**EXERCISE AIM:**
Repeat each entry as written, dropping any picture you find.

**Pictures paired with source code:**
# # # # #
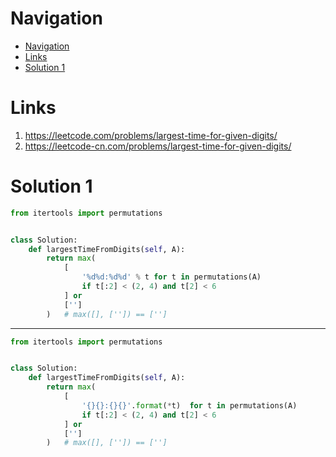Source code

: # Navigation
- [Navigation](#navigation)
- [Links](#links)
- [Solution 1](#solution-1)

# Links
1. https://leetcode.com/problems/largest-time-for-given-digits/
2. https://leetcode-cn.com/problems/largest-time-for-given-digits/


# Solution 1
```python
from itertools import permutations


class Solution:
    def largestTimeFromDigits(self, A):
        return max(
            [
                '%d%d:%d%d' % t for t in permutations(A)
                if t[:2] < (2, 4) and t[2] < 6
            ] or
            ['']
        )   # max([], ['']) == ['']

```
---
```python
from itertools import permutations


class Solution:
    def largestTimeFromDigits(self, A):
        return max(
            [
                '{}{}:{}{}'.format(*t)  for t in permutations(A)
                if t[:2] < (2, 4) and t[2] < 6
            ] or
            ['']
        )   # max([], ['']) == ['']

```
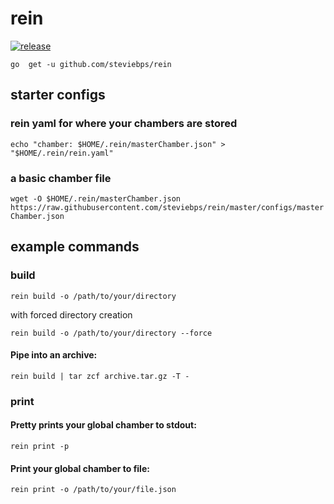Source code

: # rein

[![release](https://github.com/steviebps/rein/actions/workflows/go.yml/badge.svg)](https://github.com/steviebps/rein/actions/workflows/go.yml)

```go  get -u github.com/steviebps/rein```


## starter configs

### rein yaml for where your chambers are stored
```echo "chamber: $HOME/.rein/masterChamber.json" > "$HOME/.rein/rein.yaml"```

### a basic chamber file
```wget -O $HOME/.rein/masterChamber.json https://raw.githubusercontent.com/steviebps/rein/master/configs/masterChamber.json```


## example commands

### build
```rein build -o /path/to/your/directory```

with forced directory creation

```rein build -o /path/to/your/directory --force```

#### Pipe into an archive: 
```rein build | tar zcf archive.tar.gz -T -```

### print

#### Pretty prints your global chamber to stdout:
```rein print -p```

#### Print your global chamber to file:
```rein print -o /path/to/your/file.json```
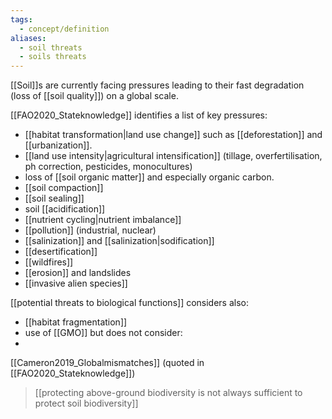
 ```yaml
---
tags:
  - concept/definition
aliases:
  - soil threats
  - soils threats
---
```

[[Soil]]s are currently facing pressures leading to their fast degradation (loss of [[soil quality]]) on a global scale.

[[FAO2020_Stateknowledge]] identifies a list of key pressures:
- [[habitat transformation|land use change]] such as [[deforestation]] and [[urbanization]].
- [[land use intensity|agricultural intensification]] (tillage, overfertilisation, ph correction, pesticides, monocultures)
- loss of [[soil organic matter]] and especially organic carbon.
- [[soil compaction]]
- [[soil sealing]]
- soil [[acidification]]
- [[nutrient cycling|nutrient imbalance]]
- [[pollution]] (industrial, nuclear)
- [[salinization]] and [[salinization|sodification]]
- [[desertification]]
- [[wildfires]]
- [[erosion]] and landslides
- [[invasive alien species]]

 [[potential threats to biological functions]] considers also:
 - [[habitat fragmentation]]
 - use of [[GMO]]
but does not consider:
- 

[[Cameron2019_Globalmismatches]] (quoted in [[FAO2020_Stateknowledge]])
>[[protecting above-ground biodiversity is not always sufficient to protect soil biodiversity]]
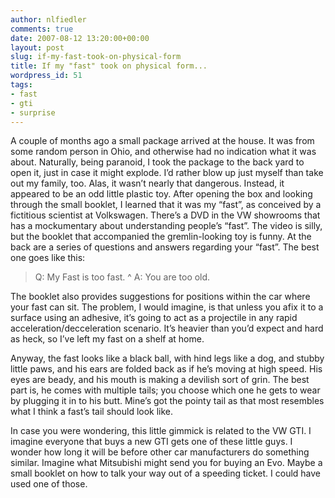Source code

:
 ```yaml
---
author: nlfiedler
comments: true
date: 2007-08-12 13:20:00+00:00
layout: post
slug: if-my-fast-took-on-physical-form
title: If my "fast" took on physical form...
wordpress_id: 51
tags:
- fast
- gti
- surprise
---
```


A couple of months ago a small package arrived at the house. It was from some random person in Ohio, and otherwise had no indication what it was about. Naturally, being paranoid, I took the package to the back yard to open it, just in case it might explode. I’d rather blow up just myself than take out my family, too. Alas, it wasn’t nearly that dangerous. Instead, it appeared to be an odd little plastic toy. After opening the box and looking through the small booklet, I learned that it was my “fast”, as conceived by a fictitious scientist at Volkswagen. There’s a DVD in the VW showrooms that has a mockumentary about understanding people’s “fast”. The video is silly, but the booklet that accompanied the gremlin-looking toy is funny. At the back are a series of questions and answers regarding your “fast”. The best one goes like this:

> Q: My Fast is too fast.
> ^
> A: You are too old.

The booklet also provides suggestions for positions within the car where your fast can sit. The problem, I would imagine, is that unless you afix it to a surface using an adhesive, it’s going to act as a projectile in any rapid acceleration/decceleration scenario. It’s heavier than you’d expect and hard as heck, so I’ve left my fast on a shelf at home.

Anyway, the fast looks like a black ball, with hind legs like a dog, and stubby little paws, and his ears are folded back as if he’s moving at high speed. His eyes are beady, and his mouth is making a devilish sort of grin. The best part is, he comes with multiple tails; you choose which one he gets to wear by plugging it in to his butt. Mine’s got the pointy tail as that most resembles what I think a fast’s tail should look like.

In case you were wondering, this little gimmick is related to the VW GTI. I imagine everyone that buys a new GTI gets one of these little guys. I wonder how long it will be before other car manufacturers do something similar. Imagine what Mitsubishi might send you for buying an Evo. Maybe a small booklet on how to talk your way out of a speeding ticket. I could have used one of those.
# # # # #
**FINAL ANSWER:**
Source code

: # Navigation
- [Navigation](#navigation)
- [Links](#links)
- [Solution 1](#solution-1)

# Links
1. https://leetcode.com/problems/largest-time-for-given-digits/
2. https://leetcode-cn.com/problems/largest-time-for-given-digits/


# Solution 1
```python
from itertools import permutations


class Solution:
    def largestTimeFromDigits(self, A):
        return max(
            [
                '%d%d:%d%d' % t for t in permutations(A)
                if t[:2] < (2, 4) and t[2] < 6
            ] or
            ['']
        )   # max([], ['']) == ['']

```
---
```python
from itertools import permutations


class Solution:
    def largestTimeFromDigits(self, A):
        return max(
            [
                '{}{}:{}{}'.format(*t)  for t in permutations(A)
                if t[:2] < (2, 4) and t[2] < 6
            ] or
            ['']
        )   # max([], ['']) == ['']

```
Source code

: # rein

[![release](https://github.com/steviebps/rein/actions/workflows/go.yml/badge.svg)](https://github.com/steviebps/rein/actions/workflows/go.yml)

```go  get -u github.com/steviebps/rein```


## starter configs

### rein yaml for where your chambers are stored
```echo "chamber: $HOME/.rein/masterChamber.json" > "$HOME/.rein/rein.yaml"```

### a basic chamber file
```wget -O $HOME/.rein/masterChamber.json https://raw.githubusercontent.com/steviebps/rein/master/configs/masterChamber.json```


## example commands

### build
```rein build -o /path/to/your/directory```

with forced directory creation

```rein build -o /path/to/your/directory --force```

#### Pipe into an archive: 
```rein build | tar zcf archive.tar.gz -T -```

### print

#### Pretty prints your global chamber to stdout:
```rein print -p```

#### Print your global chamber to file:
```rein print -o /path/to/your/file.json```
 ```yaml
---
tags:
  - concept/definition
aliases:
  - soil threats
  - soils threats
---
```

[[Soil]]s are currently facing pressures leading to their fast degradation (loss of [[soil quality]]) on a global scale.

[[FAO2020_Stateknowledge]] identifies a list of key pressures:
- [[habitat transformation|land use change]] such as [[deforestation]] and [[urbanization]].
- [[land use intensity|agricultural intensification]] (tillage, overfertilisation, ph correction, pesticides, monocultures)
- loss of [[soil organic matter]] and especially organic carbon.
- [[soil compaction]]
- [[soil sealing]]
- soil [[acidification]]
- [[nutrient cycling|nutrient imbalance]]
- [[pollution]] (industrial, nuclear)
- [[salinization]] and [[salinization|sodification]]
- [[desertification]]
- [[wildfires]]
- [[erosion]] and landslides
- [[invasive alien species]]

 [[potential threats to biological functions]] considers also:
 - [[habitat fragmentation]]
 - use of [[GMO]]
but does not consider:
- 

[[Cameron2019_Globalmismatches]] (quoted in [[FAO2020_Stateknowledge]])
>[[protecting above-ground biodiversity is not always sufficient to protect soil biodiversity]]
Source code

:
 ```yaml
---
author: nlfiedler
comments: true
date: 2007-08-12 13:20:00+00:00
layout: post
slug: if-my-fast-took-on-physical-form
title: If my "fast" took on physical form...
wordpress_id: 51
tags:
- fast
- gti
- surprise
---
```


A couple of months ago a small package arrived at the house. It was from some random person in Ohio, and otherwise had no indication what it was about. Naturally, being paranoid, I took the package to the back yard to open it, just in case it might explode. I’d rather blow up just myself than take out my family, too. Alas, it wasn’t nearly that dangerous. Instead, it appeared to be an odd little plastic toy. After opening the box and looking through the small booklet, I learned that it was my “fast”, as conceived by a fictitious scientist at Volkswagen. There’s a DVD in the VW showrooms that has a mockumentary about understanding people’s “fast”. The video is silly, but the booklet that accompanied the gremlin-looking toy is funny. At the back are a series of questions and answers regarding your “fast”. The best one goes like this:

> Q: My Fast is too fast.
> ^
> A: You are too old.

The booklet also provides suggestions for positions within the car where your fast can sit. The problem, I would imagine, is that unless you afix it to a surface using an adhesive, it’s going to act as a projectile in any rapid acceleration/decceleration scenario. It’s heavier than you’d expect and hard as heck, so I’ve left my fast on a shelf at home.

Anyway, the fast looks like a black ball, with hind legs like a dog, and stubby little paws, and his ears are folded back as if he’s moving at high speed. His eyes are beady, and his mouth is making a devilish sort of grin. The best part is, he comes with multiple tails; you choose which one he gets to wear by plugging it in to his butt. Mine’s got the pointy tail as that most resembles what I think a fast’s tail should look like.

In case you were wondering, this little gimmick is related to the VW GTI. I imagine everyone that buys a new GTI gets one of these little guys. I wonder how long it will be before other car manufacturers do something similar. Imagine what Mitsubishi might send you for buying an Evo. Maybe a small booklet on how to talk your way out of a speeding ticket. I could have used one of those.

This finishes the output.